Your task: Locate the word "compliant" in the entries below, then gather every line that holds it.

(Extracted information)

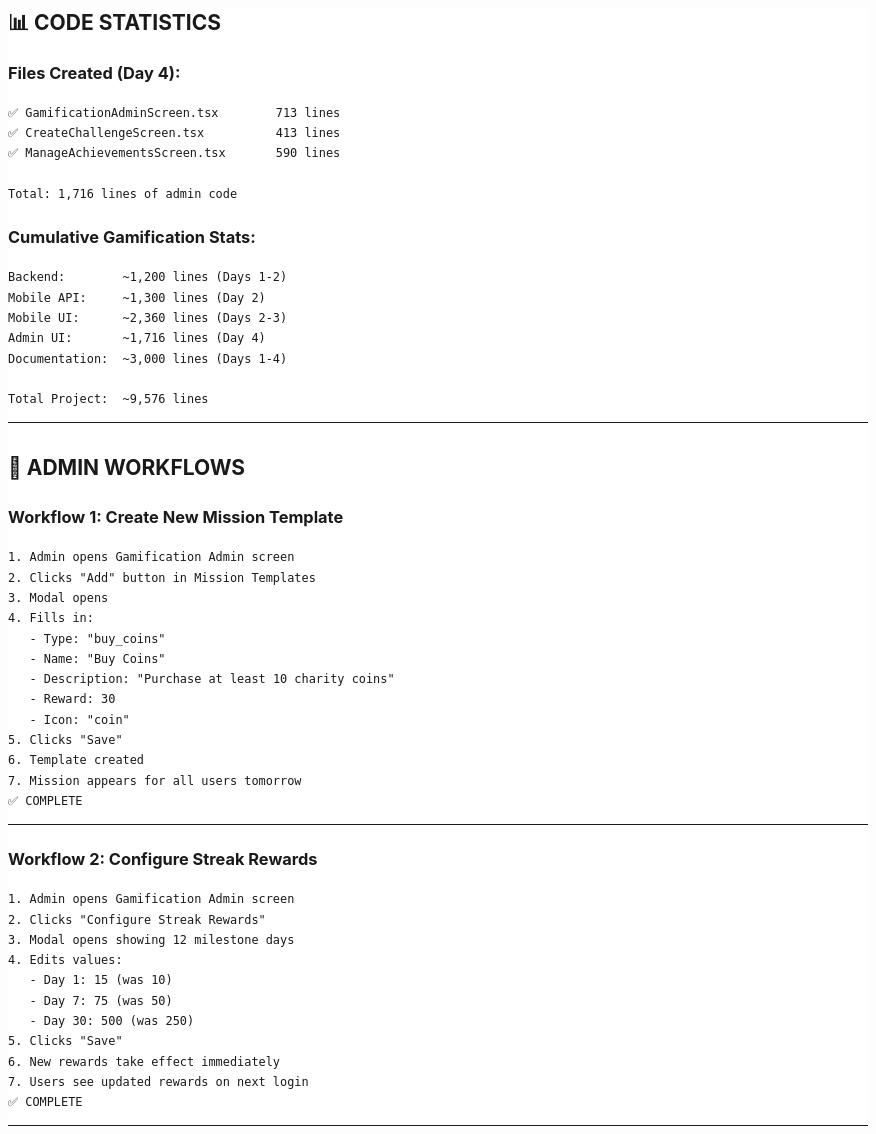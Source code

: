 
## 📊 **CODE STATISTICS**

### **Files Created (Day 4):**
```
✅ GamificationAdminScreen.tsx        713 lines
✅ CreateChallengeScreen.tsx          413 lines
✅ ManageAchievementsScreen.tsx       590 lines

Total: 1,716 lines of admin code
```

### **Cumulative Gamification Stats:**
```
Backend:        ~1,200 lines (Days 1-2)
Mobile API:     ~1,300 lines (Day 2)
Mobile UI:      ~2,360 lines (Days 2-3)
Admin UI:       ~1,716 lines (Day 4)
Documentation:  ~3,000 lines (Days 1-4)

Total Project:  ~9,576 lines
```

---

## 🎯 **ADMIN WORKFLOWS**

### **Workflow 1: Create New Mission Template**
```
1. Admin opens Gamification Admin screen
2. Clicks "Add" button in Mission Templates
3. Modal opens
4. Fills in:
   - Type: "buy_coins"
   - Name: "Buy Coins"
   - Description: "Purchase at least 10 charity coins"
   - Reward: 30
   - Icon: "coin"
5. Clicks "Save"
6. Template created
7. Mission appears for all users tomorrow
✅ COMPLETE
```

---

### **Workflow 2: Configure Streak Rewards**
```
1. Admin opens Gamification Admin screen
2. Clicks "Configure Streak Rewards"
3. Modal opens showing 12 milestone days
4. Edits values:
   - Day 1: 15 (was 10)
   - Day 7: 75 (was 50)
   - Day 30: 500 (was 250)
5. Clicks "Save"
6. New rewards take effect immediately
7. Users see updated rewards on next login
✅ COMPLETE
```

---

(End Extracted information)
(Extracted information)

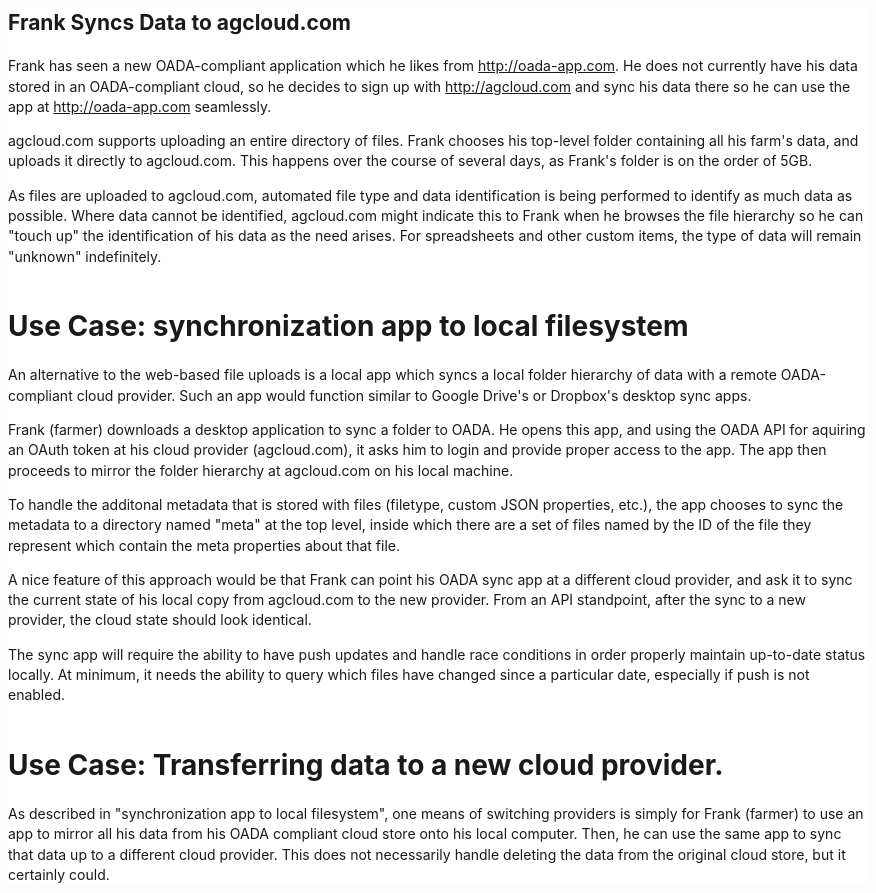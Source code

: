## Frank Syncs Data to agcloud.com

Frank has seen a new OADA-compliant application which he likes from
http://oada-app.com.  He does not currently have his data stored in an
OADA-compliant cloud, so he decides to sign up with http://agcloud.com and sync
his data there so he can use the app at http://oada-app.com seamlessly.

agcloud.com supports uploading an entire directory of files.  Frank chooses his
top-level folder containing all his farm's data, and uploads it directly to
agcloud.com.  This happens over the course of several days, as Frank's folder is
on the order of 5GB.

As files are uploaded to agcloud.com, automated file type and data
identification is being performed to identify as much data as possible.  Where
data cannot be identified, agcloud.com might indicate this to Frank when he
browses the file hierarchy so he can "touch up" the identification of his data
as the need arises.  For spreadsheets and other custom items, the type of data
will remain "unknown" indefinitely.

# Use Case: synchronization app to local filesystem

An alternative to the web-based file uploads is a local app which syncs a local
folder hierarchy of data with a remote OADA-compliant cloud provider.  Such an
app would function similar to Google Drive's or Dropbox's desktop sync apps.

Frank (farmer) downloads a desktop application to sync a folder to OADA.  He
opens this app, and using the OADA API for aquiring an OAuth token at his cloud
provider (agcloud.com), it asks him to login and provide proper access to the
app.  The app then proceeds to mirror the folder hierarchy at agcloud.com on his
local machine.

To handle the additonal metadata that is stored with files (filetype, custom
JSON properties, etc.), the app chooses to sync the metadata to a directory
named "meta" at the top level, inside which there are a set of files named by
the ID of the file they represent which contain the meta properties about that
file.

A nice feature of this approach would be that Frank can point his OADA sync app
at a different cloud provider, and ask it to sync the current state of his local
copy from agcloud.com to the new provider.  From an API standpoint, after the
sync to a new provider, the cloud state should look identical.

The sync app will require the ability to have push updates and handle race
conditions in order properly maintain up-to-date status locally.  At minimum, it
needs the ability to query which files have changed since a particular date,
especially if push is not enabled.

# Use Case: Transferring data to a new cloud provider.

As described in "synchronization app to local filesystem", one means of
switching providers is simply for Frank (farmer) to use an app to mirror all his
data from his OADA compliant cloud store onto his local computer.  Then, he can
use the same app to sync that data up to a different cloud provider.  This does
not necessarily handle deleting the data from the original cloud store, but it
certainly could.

(End Extracted information)

Task output:
Frank has seen a new OADA-compliant application which he likes from
OADA-compliant cloud, so he decides to sign up with http://agcloud.com and sync
folder hierarchy of data with a remote OADA-compliant cloud provider.  Such an
data from his OADA compliant cloud store onto his local computer.  Then, he can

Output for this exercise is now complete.